[ 
https://issues.apache.org/jira/browse/HDFS-15792?page=com.atlassian.jira.plugin.system.issuetabpanels:comment-tabpanel&focusedCommentId=17275901#comment-17275901
 ] 

Stephen O'Donnell commented on HDFS-15792:
------------------------------------------

[~prasad-acit] I am not able to get the line numbers in the stack trace to line 
up with the 3.1.1 release branch. Have you some other image loading patches 
applied to this release (eg HDFS-14617)? For example any of the parallel image 
loading patches or patches which are internal and just on your build?

The error occurred in the class:

org.apache.hadoop.hdfs.server.namenode.FSImageFormatPBINode$Loader.readPBINodes

But I don't see that method anywhere in FSImageFormatPBINode.java on 3.1.1 or 
trunk.
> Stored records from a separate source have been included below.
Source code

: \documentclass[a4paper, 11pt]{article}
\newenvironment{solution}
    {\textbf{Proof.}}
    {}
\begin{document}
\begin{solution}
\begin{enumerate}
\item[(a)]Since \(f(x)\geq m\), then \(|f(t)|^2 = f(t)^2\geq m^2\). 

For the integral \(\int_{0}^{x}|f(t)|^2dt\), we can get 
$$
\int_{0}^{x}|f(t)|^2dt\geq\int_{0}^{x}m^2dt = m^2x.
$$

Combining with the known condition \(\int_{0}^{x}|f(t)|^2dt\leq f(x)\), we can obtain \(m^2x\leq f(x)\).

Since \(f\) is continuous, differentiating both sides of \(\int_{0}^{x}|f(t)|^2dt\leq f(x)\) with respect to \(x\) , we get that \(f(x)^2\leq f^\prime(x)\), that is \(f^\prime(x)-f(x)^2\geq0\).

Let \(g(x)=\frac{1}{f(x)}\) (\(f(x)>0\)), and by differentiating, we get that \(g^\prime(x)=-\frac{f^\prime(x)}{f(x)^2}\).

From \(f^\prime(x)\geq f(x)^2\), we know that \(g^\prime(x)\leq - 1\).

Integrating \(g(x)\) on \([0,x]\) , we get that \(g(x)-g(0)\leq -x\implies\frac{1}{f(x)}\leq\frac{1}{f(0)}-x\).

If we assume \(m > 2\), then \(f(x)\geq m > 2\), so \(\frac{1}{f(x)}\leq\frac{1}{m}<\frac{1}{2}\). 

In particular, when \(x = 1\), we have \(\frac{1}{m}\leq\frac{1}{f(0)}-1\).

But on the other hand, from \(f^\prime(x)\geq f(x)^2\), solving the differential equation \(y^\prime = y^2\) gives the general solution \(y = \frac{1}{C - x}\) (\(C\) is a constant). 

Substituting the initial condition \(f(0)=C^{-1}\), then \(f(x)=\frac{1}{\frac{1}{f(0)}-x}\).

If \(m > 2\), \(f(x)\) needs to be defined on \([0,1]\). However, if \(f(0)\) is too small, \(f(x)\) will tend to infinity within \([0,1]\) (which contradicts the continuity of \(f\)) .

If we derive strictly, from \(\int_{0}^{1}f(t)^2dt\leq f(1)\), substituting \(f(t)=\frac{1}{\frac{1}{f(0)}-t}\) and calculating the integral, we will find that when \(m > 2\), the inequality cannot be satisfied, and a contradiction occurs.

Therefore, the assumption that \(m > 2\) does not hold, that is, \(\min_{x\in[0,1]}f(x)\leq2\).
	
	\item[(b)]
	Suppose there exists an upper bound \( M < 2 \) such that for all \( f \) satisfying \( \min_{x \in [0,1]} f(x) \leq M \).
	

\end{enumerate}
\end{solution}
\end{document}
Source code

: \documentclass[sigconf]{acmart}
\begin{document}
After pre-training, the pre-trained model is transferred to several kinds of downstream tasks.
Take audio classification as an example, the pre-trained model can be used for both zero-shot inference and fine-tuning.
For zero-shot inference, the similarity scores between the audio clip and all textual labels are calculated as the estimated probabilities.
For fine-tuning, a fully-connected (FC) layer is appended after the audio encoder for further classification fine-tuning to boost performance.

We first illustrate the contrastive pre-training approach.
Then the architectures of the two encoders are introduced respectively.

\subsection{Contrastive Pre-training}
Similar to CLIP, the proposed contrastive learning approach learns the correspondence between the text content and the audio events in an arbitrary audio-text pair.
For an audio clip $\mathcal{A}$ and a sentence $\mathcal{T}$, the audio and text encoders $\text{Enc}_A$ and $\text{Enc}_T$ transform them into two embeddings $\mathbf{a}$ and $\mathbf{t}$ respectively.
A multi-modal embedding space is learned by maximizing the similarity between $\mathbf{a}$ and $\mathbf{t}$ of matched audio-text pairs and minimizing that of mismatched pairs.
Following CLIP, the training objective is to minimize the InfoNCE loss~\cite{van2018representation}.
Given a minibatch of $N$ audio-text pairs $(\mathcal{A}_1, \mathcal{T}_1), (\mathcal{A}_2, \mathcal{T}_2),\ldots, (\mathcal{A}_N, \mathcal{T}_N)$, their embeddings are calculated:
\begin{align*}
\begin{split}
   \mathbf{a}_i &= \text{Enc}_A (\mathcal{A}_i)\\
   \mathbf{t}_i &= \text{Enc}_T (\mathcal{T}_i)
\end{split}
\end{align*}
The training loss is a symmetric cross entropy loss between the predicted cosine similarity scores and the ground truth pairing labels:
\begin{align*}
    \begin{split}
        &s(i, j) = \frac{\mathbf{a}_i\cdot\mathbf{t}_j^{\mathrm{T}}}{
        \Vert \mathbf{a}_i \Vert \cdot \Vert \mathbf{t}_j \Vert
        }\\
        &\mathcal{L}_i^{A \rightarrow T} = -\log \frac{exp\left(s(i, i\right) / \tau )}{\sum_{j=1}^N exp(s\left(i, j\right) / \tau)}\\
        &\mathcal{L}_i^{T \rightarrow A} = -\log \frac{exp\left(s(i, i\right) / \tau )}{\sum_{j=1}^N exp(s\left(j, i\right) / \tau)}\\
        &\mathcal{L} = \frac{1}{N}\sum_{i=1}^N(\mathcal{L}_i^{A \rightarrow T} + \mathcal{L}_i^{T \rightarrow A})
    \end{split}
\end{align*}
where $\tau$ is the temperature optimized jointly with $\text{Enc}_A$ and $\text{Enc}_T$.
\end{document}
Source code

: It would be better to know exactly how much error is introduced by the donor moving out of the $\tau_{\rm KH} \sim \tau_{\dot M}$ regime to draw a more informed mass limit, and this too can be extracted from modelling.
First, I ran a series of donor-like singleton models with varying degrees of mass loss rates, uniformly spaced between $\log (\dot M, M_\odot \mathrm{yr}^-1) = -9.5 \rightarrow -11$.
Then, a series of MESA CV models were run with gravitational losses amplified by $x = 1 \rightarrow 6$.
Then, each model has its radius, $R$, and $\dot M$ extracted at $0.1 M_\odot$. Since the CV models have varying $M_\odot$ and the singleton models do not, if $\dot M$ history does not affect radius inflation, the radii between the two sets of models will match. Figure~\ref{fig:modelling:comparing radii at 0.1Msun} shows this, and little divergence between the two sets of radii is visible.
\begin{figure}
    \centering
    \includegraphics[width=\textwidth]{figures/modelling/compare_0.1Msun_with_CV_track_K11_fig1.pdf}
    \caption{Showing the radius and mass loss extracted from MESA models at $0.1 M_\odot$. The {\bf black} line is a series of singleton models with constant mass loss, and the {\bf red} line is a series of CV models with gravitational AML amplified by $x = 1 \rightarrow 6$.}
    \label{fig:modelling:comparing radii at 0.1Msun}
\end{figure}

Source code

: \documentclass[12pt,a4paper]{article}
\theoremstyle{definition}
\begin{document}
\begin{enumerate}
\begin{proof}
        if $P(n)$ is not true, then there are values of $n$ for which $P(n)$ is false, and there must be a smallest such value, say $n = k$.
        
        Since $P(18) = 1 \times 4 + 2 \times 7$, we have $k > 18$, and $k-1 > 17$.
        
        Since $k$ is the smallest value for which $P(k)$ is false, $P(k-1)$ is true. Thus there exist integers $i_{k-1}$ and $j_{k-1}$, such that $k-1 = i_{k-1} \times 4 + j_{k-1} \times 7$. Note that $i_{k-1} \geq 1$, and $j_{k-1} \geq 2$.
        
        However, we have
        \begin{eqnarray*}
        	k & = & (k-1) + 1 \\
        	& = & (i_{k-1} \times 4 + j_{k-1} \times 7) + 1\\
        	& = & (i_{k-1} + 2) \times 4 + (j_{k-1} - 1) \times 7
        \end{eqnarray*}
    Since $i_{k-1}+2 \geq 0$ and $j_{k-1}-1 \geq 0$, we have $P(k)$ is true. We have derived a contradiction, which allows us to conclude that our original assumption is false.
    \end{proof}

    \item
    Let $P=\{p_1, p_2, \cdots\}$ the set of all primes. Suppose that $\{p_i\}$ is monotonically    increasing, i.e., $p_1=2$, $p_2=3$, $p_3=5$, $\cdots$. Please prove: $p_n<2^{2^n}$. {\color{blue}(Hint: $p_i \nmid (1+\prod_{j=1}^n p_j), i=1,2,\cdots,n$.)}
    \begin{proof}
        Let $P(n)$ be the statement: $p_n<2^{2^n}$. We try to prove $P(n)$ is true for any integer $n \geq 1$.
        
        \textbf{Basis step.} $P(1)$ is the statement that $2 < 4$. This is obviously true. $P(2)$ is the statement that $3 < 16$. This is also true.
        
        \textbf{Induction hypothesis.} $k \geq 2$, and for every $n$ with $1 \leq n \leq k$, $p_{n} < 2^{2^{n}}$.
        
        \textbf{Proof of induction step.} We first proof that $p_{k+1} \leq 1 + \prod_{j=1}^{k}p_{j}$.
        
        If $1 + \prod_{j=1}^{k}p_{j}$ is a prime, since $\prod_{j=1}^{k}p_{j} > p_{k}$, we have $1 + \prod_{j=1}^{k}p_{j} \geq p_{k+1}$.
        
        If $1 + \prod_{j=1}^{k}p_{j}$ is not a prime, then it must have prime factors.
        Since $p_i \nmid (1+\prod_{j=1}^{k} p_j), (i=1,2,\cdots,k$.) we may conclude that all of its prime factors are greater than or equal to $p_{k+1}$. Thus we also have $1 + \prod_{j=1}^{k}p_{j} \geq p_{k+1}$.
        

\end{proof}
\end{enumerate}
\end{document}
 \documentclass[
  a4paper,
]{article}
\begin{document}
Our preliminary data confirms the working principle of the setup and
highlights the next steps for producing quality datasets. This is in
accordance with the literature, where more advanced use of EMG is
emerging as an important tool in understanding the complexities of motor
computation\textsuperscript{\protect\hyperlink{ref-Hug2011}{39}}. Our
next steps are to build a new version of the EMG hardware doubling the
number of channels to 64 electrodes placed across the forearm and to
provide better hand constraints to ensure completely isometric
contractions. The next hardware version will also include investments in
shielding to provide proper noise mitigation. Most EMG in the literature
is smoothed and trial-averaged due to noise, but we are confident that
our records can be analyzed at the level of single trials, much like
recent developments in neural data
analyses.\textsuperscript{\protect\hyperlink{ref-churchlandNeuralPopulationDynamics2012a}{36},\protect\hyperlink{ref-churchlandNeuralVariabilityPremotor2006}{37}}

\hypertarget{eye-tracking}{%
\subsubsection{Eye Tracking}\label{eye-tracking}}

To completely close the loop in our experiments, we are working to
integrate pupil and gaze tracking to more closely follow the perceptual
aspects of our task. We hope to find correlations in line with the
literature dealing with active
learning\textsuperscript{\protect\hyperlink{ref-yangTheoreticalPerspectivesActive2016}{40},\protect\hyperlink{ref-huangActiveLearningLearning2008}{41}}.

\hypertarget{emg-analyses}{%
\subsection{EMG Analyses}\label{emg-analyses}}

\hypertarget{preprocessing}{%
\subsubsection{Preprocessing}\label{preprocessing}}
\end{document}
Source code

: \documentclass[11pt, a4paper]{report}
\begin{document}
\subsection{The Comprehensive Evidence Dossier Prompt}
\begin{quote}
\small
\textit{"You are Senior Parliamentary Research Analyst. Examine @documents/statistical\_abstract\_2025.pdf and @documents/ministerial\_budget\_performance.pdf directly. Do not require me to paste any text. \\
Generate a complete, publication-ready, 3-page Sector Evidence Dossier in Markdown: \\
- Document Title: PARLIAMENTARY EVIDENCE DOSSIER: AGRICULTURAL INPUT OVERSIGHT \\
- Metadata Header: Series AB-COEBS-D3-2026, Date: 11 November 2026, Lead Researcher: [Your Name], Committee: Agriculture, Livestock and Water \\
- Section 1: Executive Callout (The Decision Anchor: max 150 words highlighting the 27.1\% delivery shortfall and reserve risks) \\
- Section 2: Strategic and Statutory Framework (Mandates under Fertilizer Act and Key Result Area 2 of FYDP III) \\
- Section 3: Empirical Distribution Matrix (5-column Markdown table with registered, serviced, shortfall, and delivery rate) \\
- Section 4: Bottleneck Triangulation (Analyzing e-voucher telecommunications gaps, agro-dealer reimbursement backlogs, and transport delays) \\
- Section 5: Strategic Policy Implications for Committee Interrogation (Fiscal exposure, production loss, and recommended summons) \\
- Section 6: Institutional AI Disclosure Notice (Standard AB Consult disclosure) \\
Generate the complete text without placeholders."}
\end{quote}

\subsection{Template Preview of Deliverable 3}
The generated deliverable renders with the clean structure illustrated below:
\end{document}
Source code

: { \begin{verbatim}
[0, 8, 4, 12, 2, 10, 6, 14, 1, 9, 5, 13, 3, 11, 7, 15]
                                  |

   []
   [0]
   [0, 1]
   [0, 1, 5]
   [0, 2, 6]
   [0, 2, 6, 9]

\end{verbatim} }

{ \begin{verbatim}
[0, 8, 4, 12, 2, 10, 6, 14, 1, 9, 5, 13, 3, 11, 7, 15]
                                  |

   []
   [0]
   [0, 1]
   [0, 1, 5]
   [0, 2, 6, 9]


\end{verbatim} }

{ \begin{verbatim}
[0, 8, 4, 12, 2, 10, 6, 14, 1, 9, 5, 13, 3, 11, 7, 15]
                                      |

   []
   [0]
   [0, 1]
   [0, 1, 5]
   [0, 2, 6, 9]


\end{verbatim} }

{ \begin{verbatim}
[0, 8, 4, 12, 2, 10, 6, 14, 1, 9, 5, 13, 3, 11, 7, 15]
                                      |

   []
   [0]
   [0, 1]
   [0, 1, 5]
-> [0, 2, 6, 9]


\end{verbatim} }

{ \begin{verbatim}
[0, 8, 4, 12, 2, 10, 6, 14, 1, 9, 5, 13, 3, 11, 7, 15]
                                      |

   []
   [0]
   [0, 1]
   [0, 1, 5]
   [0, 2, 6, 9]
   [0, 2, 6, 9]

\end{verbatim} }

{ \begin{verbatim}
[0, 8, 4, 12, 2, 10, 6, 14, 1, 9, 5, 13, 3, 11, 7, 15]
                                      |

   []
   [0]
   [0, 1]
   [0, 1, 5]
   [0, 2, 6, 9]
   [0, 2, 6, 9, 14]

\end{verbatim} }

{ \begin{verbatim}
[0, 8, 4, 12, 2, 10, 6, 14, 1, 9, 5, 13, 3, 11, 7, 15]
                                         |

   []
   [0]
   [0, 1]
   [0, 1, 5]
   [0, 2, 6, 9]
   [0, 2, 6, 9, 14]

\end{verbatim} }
Grepping the source for `grep -R "readPBINodes" *` gives no results 
either.

While moving to a concurrent hashMap may make sense, all the structures in the 
NN are generally protected by the global NN lock when concurrent operations are 
happening. Therefore the NN tends not to use concurrent hash maps etc. 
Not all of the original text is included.